Using 583 independent estimates of rho.
Estimated global rho of 0.63
 Error in setContaminationFraction(sc, contEst, forceAccept = forceAccept) : 
  Extremely high contamination estimated (0.63).  This likely represents a failure in estimating the contamination fraction.  Set forceAccept=TRUE to proceed with this value.

The run fails. This is the distribution of the estimated rho(s). image

Now, I was trying to follow the recommendation suggested by @constantAmateur here https://github.com/constantAmateur/SoupX/issues/60#issuecomment-717049653

I have two options, and I am not sure which one is more appropriate.

  1. I have tried to use the setContaminationFraction based on the distribution from the failed autoEstCont call, and set a manual value of 0.1 which is roughly the center of the first peak.

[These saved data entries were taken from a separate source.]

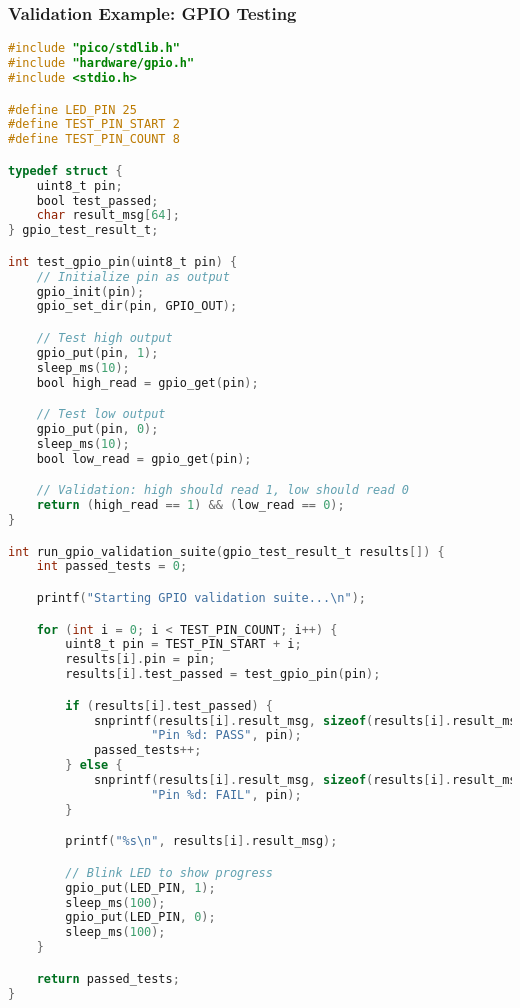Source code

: \documentclass{beamer}
\begin{document}
\begin{frame}[fragile]
\frametitle{Validation Example: GPIO Testing}
\begin{lstlisting}[language=C, basicstyle=\tiny]
#include "pico/stdlib.h"
#include "hardware/gpio.h"
#include <stdio.h>

#define LED_PIN 25
#define TEST_PIN_START 2
#define TEST_PIN_COUNT 8

typedef struct {
    uint8_t pin;
    bool test_passed;
    char result_msg[64];
} gpio_test_result_t;

int test_gpio_pin(uint8_t pin) {
    // Initialize pin as output
    gpio_init(pin);
    gpio_set_dir(pin, GPIO_OUT);

    // Test high output
    gpio_put(pin, 1);
    sleep_ms(10);
    bool high_read = gpio_get(pin);

    // Test low output
    gpio_put(pin, 0);
    sleep_ms(10);
    bool low_read = gpio_get(pin);

    // Validation: high should read 1, low should read 0
    return (high_read == 1) && (low_read == 0);
}

int run_gpio_validation_suite(gpio_test_result_t results[]) {
    int passed_tests = 0;

    printf("Starting GPIO validation suite...\n");

    for (int i = 0; i < TEST_PIN_COUNT; i++) {
        uint8_t pin = TEST_PIN_START + i;
        results[i].pin = pin;
        results[i].test_passed = test_gpio_pin(pin);

        if (results[i].test_passed) {
            snprintf(results[i].result_msg, sizeof(results[i].result_msg),
                    "Pin %d: PASS", pin);
            passed_tests++;
        } else {
            snprintf(results[i].result_msg, sizeof(results[i].result_msg),
                    "Pin %d: FAIL", pin);
        }

        printf("%s\n", results[i].result_msg);

        // Blink LED to show progress
        gpio_put(LED_PIN, 1);
        sleep_ms(100);
        gpio_put(LED_PIN, 0);
        sleep_ms(100);
    }

    return passed_tests;
}
\end{lstlisting}
\end{frame}
\end{document}
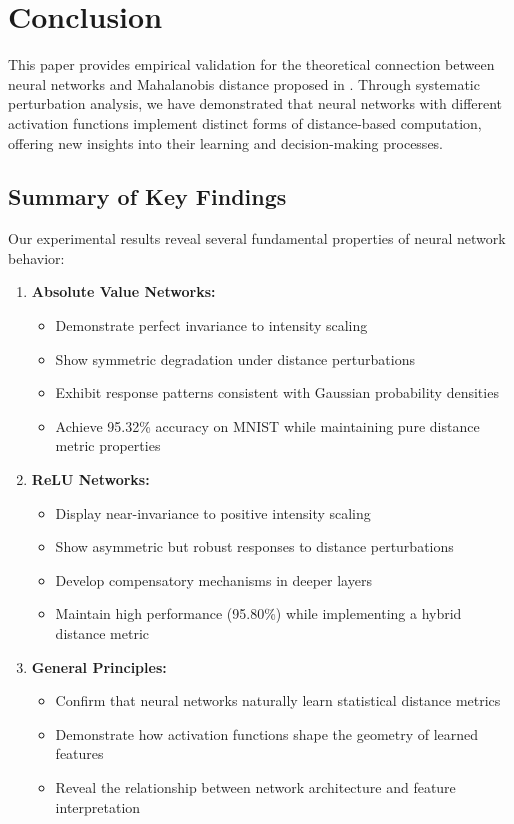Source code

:\section{Conclusion}

This paper provides empirical validation for the theoretical connection between neural networks and Mahalanobis distance proposed in \cite{oursland2024interpreting}. Through systematic perturbation analysis, we have demonstrated that neural networks with different activation functions implement distinct forms of distance-based computation, offering new insights into their learning and decision-making processes.

\subsection{Summary of Key Findings}

Our experimental results reveal several fundamental properties of neural network behavior:

\begin{enumerate}
    \item \textbf{Absolute Value Networks:}
    \begin{itemize}
        \item Demonstrate perfect invariance to intensity scaling
        \item Show symmetric degradation under distance perturbations
        \item Exhibit response patterns consistent with Gaussian probability densities
        \item Achieve 95.32\% accuracy on MNIST while maintaining pure distance metric properties
    \end{itemize}

    \item \textbf{ReLU Networks:}
    \begin{itemize}
        \item Display near-invariance to positive intensity scaling
        \item Show asymmetric but robust responses to distance perturbations
        \item Develop compensatory mechanisms in deeper layers
        \item Maintain high performance (95.80\%) while implementing a hybrid distance metric
    \end{itemize}

    \item \textbf{General Principles:}
    \begin{itemize}
        \item Confirm that neural networks naturally learn statistical distance metrics
        \item Demonstrate how activation functions shape the geometry of learned features
        \item Reveal the relationship between network architecture and feature interpretation
    \end{itemize}
\end{enumerate}

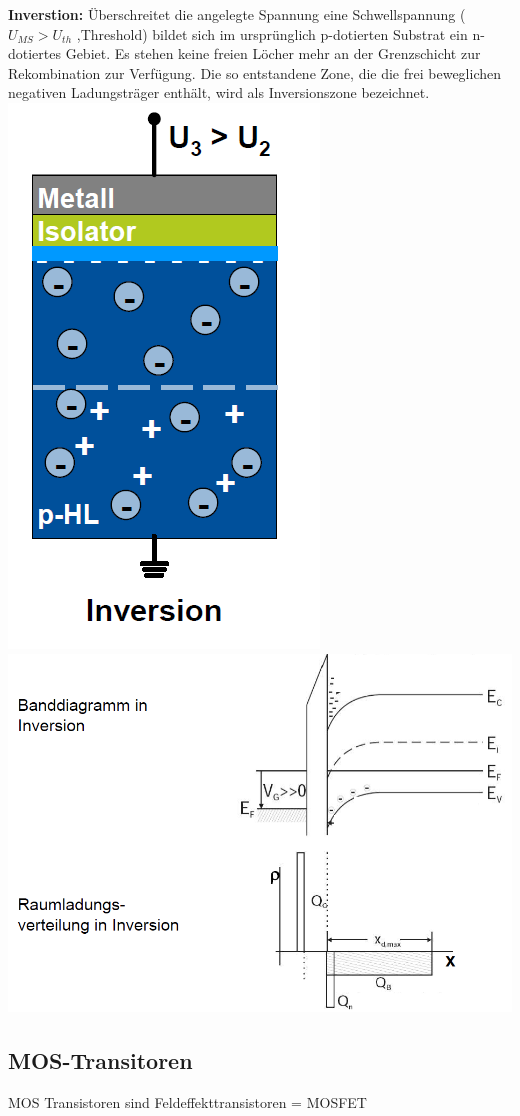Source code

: 		\textbf{Inverstion:}
		\newline
		Überschreitet die angelegte Spannung eine Schwellspannung ($U_{MS} > U_{th}$ ,Threshold) bildet sich im ursprünglich p-dotierten Substrat ein n-dotiertes Gebiet. Es stehen keine freien Löcher mehr an der Grenzschicht zur Rekombination zur Verfügung.
		\newline
		Die so entstandene Zone, die die frei beweglichen negativen Ladungsträger enthält, wird als Inversionszone 	bezeichnet.
		\newline
		\includegraphics[width=0.25\linewidth]{Kapitel/Kap06/Inverstion1}		
		\includegraphics[width=0.60\linewidth]{Kapitel/Kap06/Inversion2}
		
		
\subsection{MOS-Transitoren}
MOS Transistoren sind Feldeffekttransistoren =
MOSFET
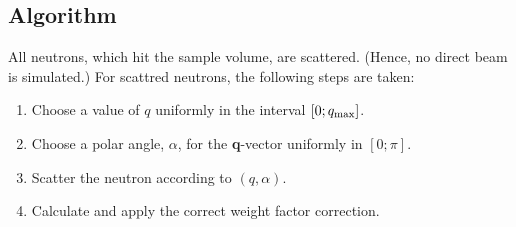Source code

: \subsection{Algorithm}
All neutrons, which hit the sample volume, are scattered.
(Hence, no direct beam is simulated.)
For scattred neutrons, the following steps are taken:
\begin{enumerate}
\item Choose a value of $q$ uniformly in the interval $[0;q_{\rm max}]$.
\item Choose a polar angle, $\alpha$,
  for the {\bf q}-vector uniformly in $[0;\pi]$.
\item Scatter the neutron according to $(q,\alpha)$.
\item Calculate and apply the correct weight factor correction.
\end{enumerate}
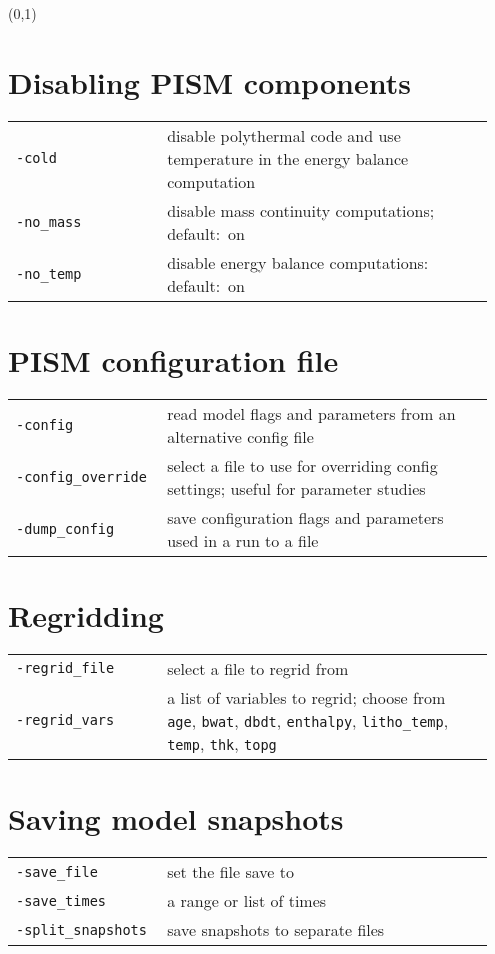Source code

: \documentclass[landscape]{article}
\begin{document}
\begin{textblock}{15}(0,1)

\section{Disabling PISM components}
\label{sec:switches}
\begin{tabular}{@{}p{0.3\linewidth}p{0.65\linewidth}@{}}
\texttt{-cold} & disable polythermal code and use temperature in the energy
balance computation\\
\texttt{-no_mass} & disable mass continuity computations; \mbox{default: on}\\
\texttt{-no_temp} & disable energy balance computations: \mbox{default: on}
\end{tabular}

\section{PISM configuration file}
\label{sec:pism-config-file}
\begin{tabular}{@{}p{0.3\linewidth}p{0.65\linewidth}@{}}
\texttt{-config} & read model flags and parameters from an alternative config file\\
\texttt{-config_override} & select a file to use for overriding config
settings; useful for parameter studies\\
\texttt{-dump_config} & save configuration flags and parameters used in a run to a file
\end{tabular}

\section{Regridding}
\label{sec:regridding}
\begin{tabular}{@{}p{0.3\linewidth}p{0.65\linewidth}@{}}
  \texttt{-regrid_file} & select a file to regrid from\\
  \texttt{-regrid_vars} & a list of variables to regrid; choose from
  \texttt{age}, \texttt{bwat}, \texttt{dbdt}, \texttt{enthalpy}, \texttt{litho_temp}, \texttt{temp},
  \texttt{thk}, \texttt{topg}\\
\end{tabular}

\section{Saving model snapshots}
\label{sec:snapshots}
\begin{tabular}{@{}p{0.3\linewidth}p{0.65\linewidth}@{}}
\texttt{-save_file} & set the file save to\\
\texttt{-save_times} & a range or list of times\\
\texttt{-split_snapshots} & save snapshots to separate files\\
\end{tabular}


\end{textblock}
\end{document}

    sc3 <- setContaminationFraction(sc,contFrac = 0.1)
  2. I have tried to use the contaminationRange argument in autoEstCont and reduced the total range for the estimates

    sc4 <- autoEstCont(sc,contaminationRange = c(0.01,0.5))
    5380 genes passed tf-idf cut-off and 2448 soup quantile filter.  Taking the top 100.
    Using 267 independent estimates of rho.
    Estimated global rho of 0.06

    The run does not fail. This is the result distribution of the estimated rho(s). image

I was wondering: a) Does it make sense to force a manual rho in this case, or would you discard the sample? b) Would you suggest approach 1 or 2? I have noticed that the distribution of approach 2 is different from the failed run of autoEstCont.